YOUR ASSIGNMENT:
Reproduce the complete set of records, exactly as they appear.

===

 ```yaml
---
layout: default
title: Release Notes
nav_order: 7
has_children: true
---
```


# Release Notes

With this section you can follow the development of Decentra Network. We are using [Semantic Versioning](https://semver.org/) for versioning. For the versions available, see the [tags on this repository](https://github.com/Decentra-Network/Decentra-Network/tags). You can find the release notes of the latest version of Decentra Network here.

===

YOUR SOLUTION:
 ```yaml
---
layout: default
title: Release Notes
nav_order: 7
has_children: true
---
```


# Release Notes

With this section you can follow the development of Decentra Network. We are using [Semantic Versioning](https://semver.org/) for versioning. For the versions available, see the [tags on this repository](https://github.com/Decentra-Network/Decentra-Network/tags). You can find the release notes of the latest version of Decentra Network here.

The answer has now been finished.